Wowbagger@LousyCanuck: Here’s a novel thought: try contemplating the idea that there are people who aren’t you. No, really. Take your time. Once you’ve managed that and pondered the implications, maybe you’ll be able to grasp what’s going on here.
For me, this generally took the form of people throwing my lunch on the floor, since I was "a stupid diabetic who was just too damn lazy to cure herself" but other methods of food shaming were used, such as trying to tell me "the facts", making snarky comments about my food, and telling me I was committing "food suicide".
I also have a thing with textures, to the point where I will gag and throw up if the offending food is in my mouth too long, and I also have a thing about my food touching other food, but I'm trying to work on that one (mainly because it's so damn impractical). But, when people find out about these "quirks" (because that's what they call them), they want to blindfold me and force feed me things to see if I'm "really that bad".
- In my parents' house, all food was either "good" or "bad". The standards on what made a "good" food seemed to vary week to week and sometimes even day to day, but in general consistently "good" foods were things with calorie densities on the order of lettuce. "bad" foods were pretty much everything else. My sister and I would be ridiculed for daring to like things that children will like - candy, etc.

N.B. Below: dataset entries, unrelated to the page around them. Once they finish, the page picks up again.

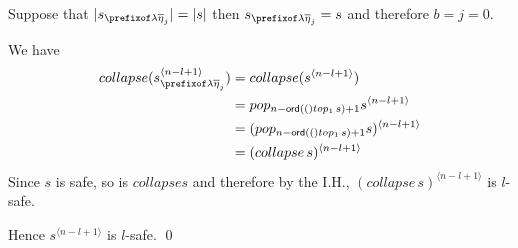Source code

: \documentclass[a4paper]{article}
\theoremstyle{remark}
\theoremstyle{definition}
\begin{document}
Suppose that $|s_{\prefixof \lambda\overline\eta_j}|=|s|$ then $s_{\prefixof \lambda\overline\eta_j}=s$ and therefore $b=j=0$.

We have 
\begin{align*}
  collapse(s_{\prefixof \lambda\overline\eta_j}^{\langle n-l+1\rangle})
  &= collapse(s^{\langle n-l+1\rangle}) \\
  &= pop_{n-\ord(top_1\, s)+1} s^{\langle n-l+1\rangle} \\
  &= (pop_{n-\ord(top_1\, s)+1} s)^{\langle n-l+1\rangle} \\
  &= (collapse\, s)^{\langle n-l+1\rangle}
\end{align*}
Since $s$ is safe, so is $collapse s$ and therefore by the I.H.,
$(collapse\, s)^{\langle n-l+1\rangle}$ is $l$-safe.

Hence $s^{\langle n-l+1 \rangle}$ is $l$-safe. \qed
\smallskip
\end{document}
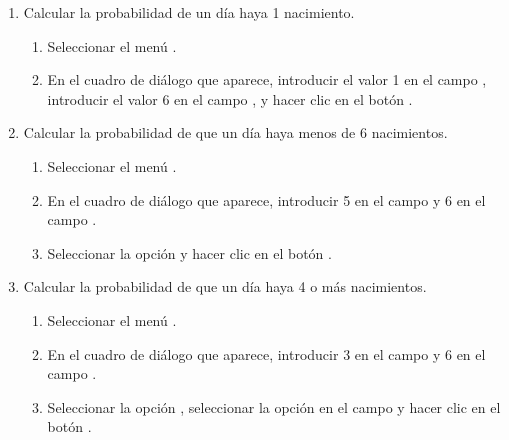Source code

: \begin{enumerate}[leftmargin=*]
\begin{enumerate}
\item Calcular la probabilidad de un día haya 1 nacimiento.
\begin{indicacion}{
\begin{enumerate}
\item Seleccionar el menú .
\item En el cuadro de diálogo que aparece, introducir el valor 1 en el campo , introducir
el valor 6 en el campo , y hacer clic en el botón .
\end{enumerate}}
\end{indicacion}

\item Calcular la probabilidad de que un día haya menos de 6 nacimientos.
\begin{indicacion}{
\begin{enumerate}
\item Seleccionar el menú .
\item En el cuadro de diálogo que aparece, introducir 5 en el campo  y 6 en el campo
.
\item Seleccionar la opción  y hacer clic en el botón .
\end{enumerate}}
\end{indicacion}

\item Calcular la probabilidad de que un día haya 4 o más nacimientos. 
\begin{indicacion}{
\begin{enumerate}
\item Seleccionar el menú .
\item En el cuadro de diálogo que aparece, introducir 3 en el campo  y 6 en el campo
. 
\item Seleccionar la opción , seleccionar la opción  en el campo
 y hacer clic en el botón .
\end{enumerate}}
\end{indicacion}


\end{enumerate}
\end{enumerate}
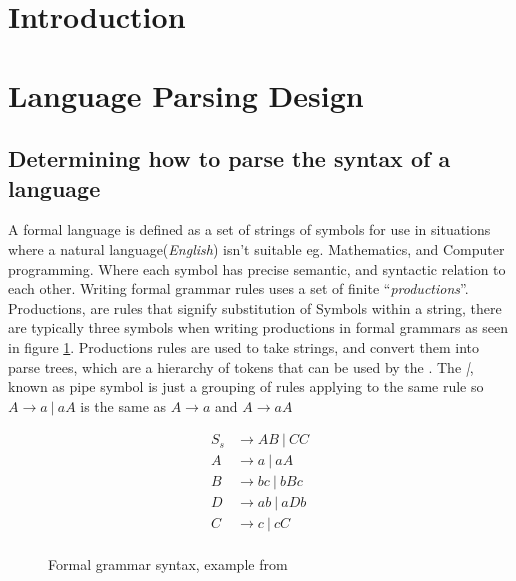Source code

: 
\section{Introduction}

\newpage
\section{Language Parsing Design}
\subsection{Determining how to parse the syntax of a language}
A formal language is defined as a set of strings of symbols for use in situations where a natural language(\textit{English}) isn't suitable eg. Mathematics, and Computer programming. Where each symbol has precise semantic, and syntactic relation to each other. Writing formal grammar rules uses a set of finite ``\textit{productions}''. Productions, are rules that signify substitution of Symbols within a string, there are typically three symbols when writing productions in formal grammars as seen in figure \ref{fig:formalGrammar}. Productions rules are used to take strings, and convert them into parse trees, which are a hierarchy of tokens that can be used by the \compiler{}. The \emph{|}, known as pipe symbol is just a grouping of rules applying to the same rule so $A \rightarrow a\ |\ aA$ is the same as $A \rightarrow a$ and $ A \rightarrow aA$

\begin{figure}[ht!]
    \begin{align*}
    S_s &\rightarrow AB\ |\ CC \\
    A &\rightarrow a\ |\ aA \\
    B &\rightarrow bc\ |\ bBc \\
    D &\rightarrow ab\ |\ aDb \\
    C &\rightarrow c\ |\ cC \\
    \end{align*}
    \caption{Formal grammar syntax, example from \cite{ParseTech}}
    \label{fig:formalGrammar}
\end{figure}
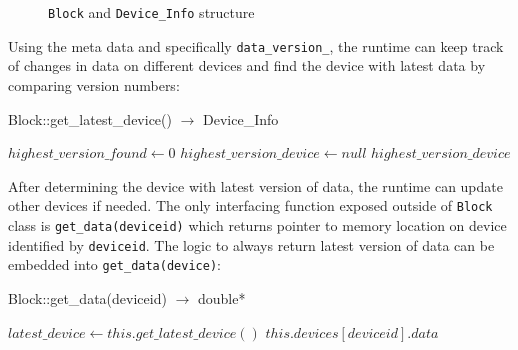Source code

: \begin{figure}[h]
  \caption{\texttt{Block} and \texttt{Device\_Info} structure}\label{fig:Device_Info_Structure}
\end{figure}

Using the meta data and specifically \texttt{data\_version\_}, the runtime can keep
track of changes in data on different devices and find the device with latest
data by comparing version numbers:

\begin{algorithm} {Block::get\_latest\_device() $\rightarrow$ Device\_Info}
  \singlespacing

  \begin{algorithmic}[1]
    \State $highest\_version\_found \gets 0$
    \State $highest\_version\_device \gets null$
    \EndIf
    \EndFor
    \State \Return $highest\_version\_device$
    \EndFunction
  \end{algorithmic}
\end{algorithm}

After determining the device with latest version of data, the runtime can update
other devices if needed. The only interfacing function exposed outside of
\texttt{Block} class is \texttt{get\_data(deviceid)} which returns pointer to memory
location on device identified by \texttt{deviceid}. The logic to always return
latest version of data can be embedded into \texttt{get\_data(device)}:

\begin{algorithm}  {Block::get\_data(deviceid) $\rightarrow$ double*}
  \singlespacing

  \begin{algorithmic}[1]
    \State $latest\_device \gets this.get\_latest\_device()$
    \EndIf
    \State \Return $this.devices[deviceid].data$
    \EndFunction
  \end{algorithmic}
  \label{alg:get_data}
\end{algorithm}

- My likes and dislikes were dictated to me on the food front. "You don't like that," my mother would say to me, of something she didn't want me to eat. Even if I did like it. Attempts to eat it anyway because I was hungry or whatever were met with hand slaps. "You like that!" my mother would say to me, of something she wanted me to eat. Even if I found it revolting. Refusal to eat it was met with meal withholding. My mother was not as bad as a friend of hers, who starved me for over three days because I refused to eat mac & cheese (and, yeah, I still hate mac&cheese).
- I was never allowed to follow my body's food needs. If I wanted to eat before supper, I wasn't "really" hungry and I'd spoil my appetite. Even on days when my mother wouldn't pull herself away from the television until she felt hungry around 9PM. If I wasn't hungry at supper, well that didn't matter because it was supper and I damn well better clean my plate.
- I once had a teacher throw out my lunch because she didn't think it was healthy enough. Apparently starving = better than PB&J and dunkaroos.
Bullying can sometimes use same techniques as food policing while not being food policing: kids at school would ruin my lunch, but it was not food policing that motivated them, but garden-variety bullying. They enjoyed seeing me go hungry, especially the ones who knew that if my mother was in a mood again, I wouldn't eat until 9 or 10 that night.